### Instructions for the task
Every entry should be returned unchanged, with the pictures omitted.

### Extracted material
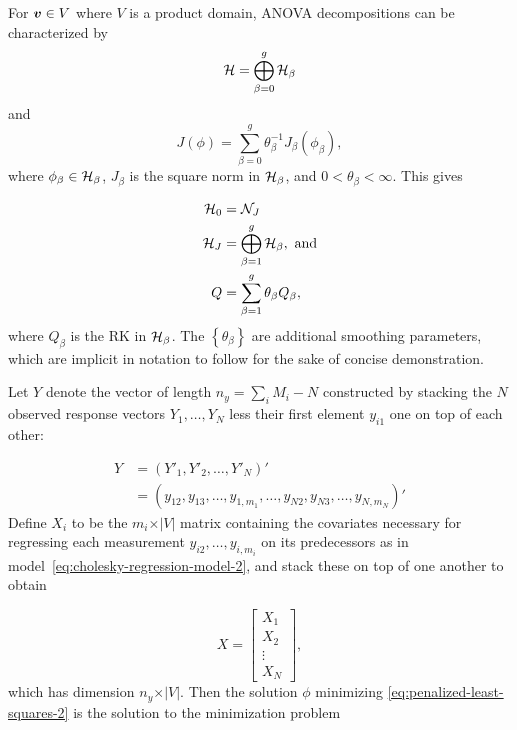 \bigskip

\bigskip

For $\mbox{\boldmath $v$} \in V$ where $V$ is a product domain, ANOVA decompositions can be characterized by 
\begin{equation}\label{eq:ssanova-decomposition-of-RKHS}
\mathcal{H} = \bigoplus\limits_{\beta=0}^{g} \mathcal{H}_\beta
\end{equation}
\noindent
and
\begin{equation}\label{eq:ssanova-decomposition-of-penalty}
J\left(\phi\right) = \sum_{\beta=0}^{g} \theta^{-1}_\beta J_\beta \left( \phi_\beta \right),
\end{equation}
\noindent
where $\phi_\beta \in \mathcal{H}_\beta$, $J_\beta$ is the square norm in $\mathcal{H}_\beta$, and $0 < \theta_\beta < \infty$. This gives 

\begin{align*}
\mathcal{H}_0 &= \mathcal{N}_J \\
\mathcal{H}_J &= \bigoplus\limits_{\beta=1}^{g} \mathcal{H}_\beta, \mbox{ and} \\
Q &= \sum_{\beta=1}^g \theta_\beta Q_\beta,
\end{align*}
\noindent
where $Q_\beta$ is the RK in $\mathcal{H}_\beta$. The $\left \{ \theta_\beta \right\}$ are additional smoothing parameters, which are implicit in notation to follow for the sake of concise demonstration. 

\bigskip

\bigskip


\bigskip
\noindent
Let $Y$ denote the vector of length $n_y= \sum_{i} M_i - N$  constructed by stacking the $N$ observed response vectors $Y_1,\dots, Y_N$ less their first element $y_{i1}$ one on top of each other:

\begin{align*}
Y &= \left( Y'_1, Y'_2, \dots, Y'_{N} \right)'\\
 &= \left( y_{12}, y_{13},\dots, y_{1,m_1}, \dots, y_{N2}, y_{N3},\dots, y_{N,m_N} \right)'
\end{align*}
\noindent
Define $X_i$ to be the $m_i \times \vert V \vert$ matrix containing the covariates necessary for regressing each measurement $y_{i2}, \dots, y_{i,m_i}$ on its predecessors as in model~\ref{eq:cholesky-regression-model-2}, and stack these on top of one another to obtain

\begin{equation} \label{eq:ar-design-matrix-1}
X = \begin{bmatrix}
X_1 \\
X_2\\
\vdots \\
X_N
\end{bmatrix},
\end{equation}
\noindent
which has dimension $n_y \times \vert V \vert$. Then the solution $\phi$  minimizing \ref{eq:penalized-least-squares-2}  is the solution to the minimization problem

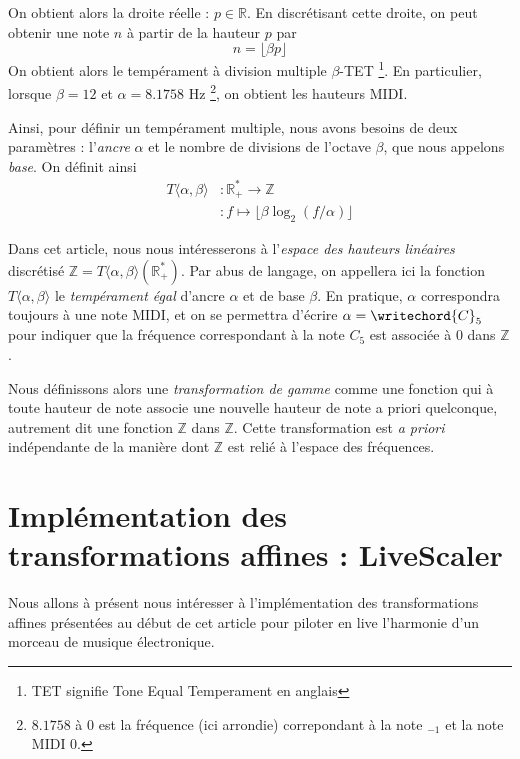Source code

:\documentclass{article}
\begin{document}
On obtient alors la droite réelle : $p\in \mathbb{R}$. En discrétisant cette droite, on peut obtenir une note $n$ à partir de la hauteur $p$ par 
$$n = \lfloor \beta p \rfloor$$
On obtient alors le tempérament à division multiple $\beta$-TET \footnote{TET signifie Tone Equal Temperament en anglais}. En particulier, lorsque $\beta = 12$ et $\alpha = 8.1758$ Hz \footnote{ $8.1758$ à $0$ est la fréquence (ici arrondie) correpondant à la note $_{-1}$ et la note MIDI $0$.}, on obtient les hauteurs MIDI.

Ainsi, pour définir un tempérament multiple, nous avons besoins de deux paramètres : l'\emph{ancre} $\alpha$  et le nombre de divisions de l'octave $\beta$, que nous appelons \emph{base}. On définit ainsi \begin{align*}
  T\langle \alpha, \beta \rangle &: \mathbb{R}_+^* \rightarrow \mathbb{Z}\\
  &:f \mapsto \lfloor \beta \log_2(f/\alpha)\rfloor
\end{align*}


Dans cet article, nous nous intéresserons à l'\emph{espace des hauteurs linéaires} discrétisé $\mathbb{Z} = T\langle\alpha, \beta \rangle (\mathbb{R^*_+})$. Par abus de langage, on appellera ici la fonction $T\langle \alpha, \beta \rangle$ le \emph{tempérament égal} d'ancre $\alpha$ et de base $\beta$. En pratique, $\alpha$ correspondra toujours à une note MIDI, et on se permettra d'écrire $\alpha = \writechord{C}_5$ pour indiquer que la fréquence correspondant à la note $C_5$ est associée à $0$ dans $\mathbb{Z}$.

Nous définissons alors une \emph{transformation de gamme} comme une fonction qui à toute hauteur de note associe une nouvelle hauteur de note a priori quelconque, autrement dit une fonction $\mathbb{Z}$ dans $\mathbb{Z}$. Cette transformation est \emph{a priori} indépendante de la manière dont $\mathbb{Z}$ est relié à l'espace des fréquences.










\section{Implémentation des transformations affines : LiveScaler}
Nous allons à présent nous intéresser à l'implémentation des transformations affines présentées au début de cet article pour piloter en live l'harmonie d'un morceau de musique électronique. 
\end{document}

### Exercise output
 \bigskip

\bigskip

For $\mbox{\boldmath $v$} \in V$ where $V$ is a product domain, ANOVA decompositions can be characterized by 
\begin{equation}\label{eq:ssanova-decomposition-of-RKHS}
\mathcal{H} = \bigoplus\limits_{\beta=0}^{g} \mathcal{H}_\beta
\end{equation}
\noindent
and
\begin{equation}\label{eq:ssanova-decomposition-of-penalty}
J\left(\phi\right) = \sum_{\beta=0}^{g} \theta^{-1}_\beta J_\beta \left( \phi_\beta \right),
\end{equation}
\noindent
where $\phi_\beta \in \mathcal{H}_\beta$, $J_\beta$ is the square norm in $\mathcal{H}_\beta$, and $0 < \theta_\beta < \infty$. This gives 

\begin{align*}
\mathcal{H}_0 &= \mathcal{N}_J \\
\mathcal{H}_J &= \bigoplus\limits_{\beta=1}^{g} \mathcal{H}_\beta, \mbox{ and} \\
Q &= \sum_{\beta=1}^g \theta_\beta Q_\beta,
\end{align*}
\noindent
where $Q_\beta$ is the RK in $\mathcal{H}_\beta$. The $\left \{ \theta_\beta \right\}$ are additional smoothing parameters, which are implicit in notation to follow for the sake of concise demonstration. 

\bigskip

\bigskip


\bigskip
\noindent
Let $Y$ denote the vector of length $n_y= \sum_{i} M_i - N$  constructed by stacking the $N$ observed response vectors $Y_1,\dots, Y_N$ less their first element $y_{i1}$ one on top of each other:

\begin{align*}
Y &= \left( Y'_1, Y'_2, \dots, Y'_{N} \right)'\\
 &= \left( y_{12}, y_{13},\dots, y_{1,m_1}, \dots, y_{N2}, y_{N3},\dots, y_{N,m_N} \right)'
\end{align*}
\noindent
Define $X_i$ to be the $m_i \times \vert V \vert$ matrix containing the covariates necessary for regressing each measurement $y_{i2}, \dots, y_{i,m_i}$ on its predecessors as in model~\ref{eq:cholesky-regression-model-2}, and stack these on top of one another to obtain

\begin{equation} \label{eq:ar-design-matrix-1}
X = \begin{bmatrix}
X_1 \\
X_2\\
\vdots \\
X_N
\end{bmatrix},
\end{equation}
\noindent
which has dimension $n_y \times \vert V \vert$. Then the solution $\phi$  minimizing \ref{eq:penalized-least-squares-2}  is the solution to the minimization problem

Source code

:\documentclass{article}
\begin{document}
On obtient alors la droite réelle : $p\in \mathbb{R}$. En discrétisant cette droite, on peut obtenir une note $n$ à partir de la hauteur $p$ par 
$$n = \lfloor \beta p \rfloor$$
On obtient alors le tempérament à division multiple $\beta$-TET \footnote{TET signifie Tone Equal Temperament en anglais}. En particulier, lorsque $\beta = 12$ et $\alpha = 8.1758$ Hz \footnote{ $8.1758$ à $0$ est la fréquence (ici arrondie) correpondant à la note $_{-1}$ et la note MIDI $0$.}, on obtient les hauteurs MIDI.

Ainsi, pour définir un tempérament multiple, nous avons besoins de deux paramètres : l'\emph{ancre} $\alpha$  et le nombre de divisions de l'octave $\beta$, que nous appelons \emph{base}. On définit ainsi \begin{align*}
  T\langle \alpha, \beta \rangle &: \mathbb{R}_+^* \rightarrow \mathbb{Z}\\
  &:f \mapsto \lfloor \beta \log_2(f/\alpha)\rfloor
\end{align*}


Dans cet article, nous nous intéresserons à l'\emph{espace des hauteurs linéaires} discrétisé $\mathbb{Z} = T\langle\alpha, \beta \rangle (\mathbb{R^*_+})$. Par abus de langage, on appellera ici la fonction $T\langle \alpha, \beta \rangle$ le \emph{tempérament égal} d'ancre $\alpha$ et de base $\beta$. En pratique, $\alpha$ correspondra toujours à une note MIDI, et on se permettra d'écrire $\alpha = \writechord{C}_5$ pour indiquer que la fréquence correspondant à la note $C_5$ est associée à $0$ dans $\mathbb{Z}$.

Nous définissons alors une \emph{transformation de gamme} comme une fonction qui à toute hauteur de note associe une nouvelle hauteur de note a priori quelconque, autrement dit une fonction $\mathbb{Z}$ dans $\mathbb{Z}$. Cette transformation est \emph{a priori} indépendante de la manière dont $\mathbb{Z}$ est relié à l'espace des fréquences.










\section{Implémentation des transformations affines : LiveScaler}
Nous allons à présent nous intéresser à l'implémentation des transformations affines présentées au début de cet article pour piloter en live l'harmonie d'un morceau de musique électronique. 
\end{document}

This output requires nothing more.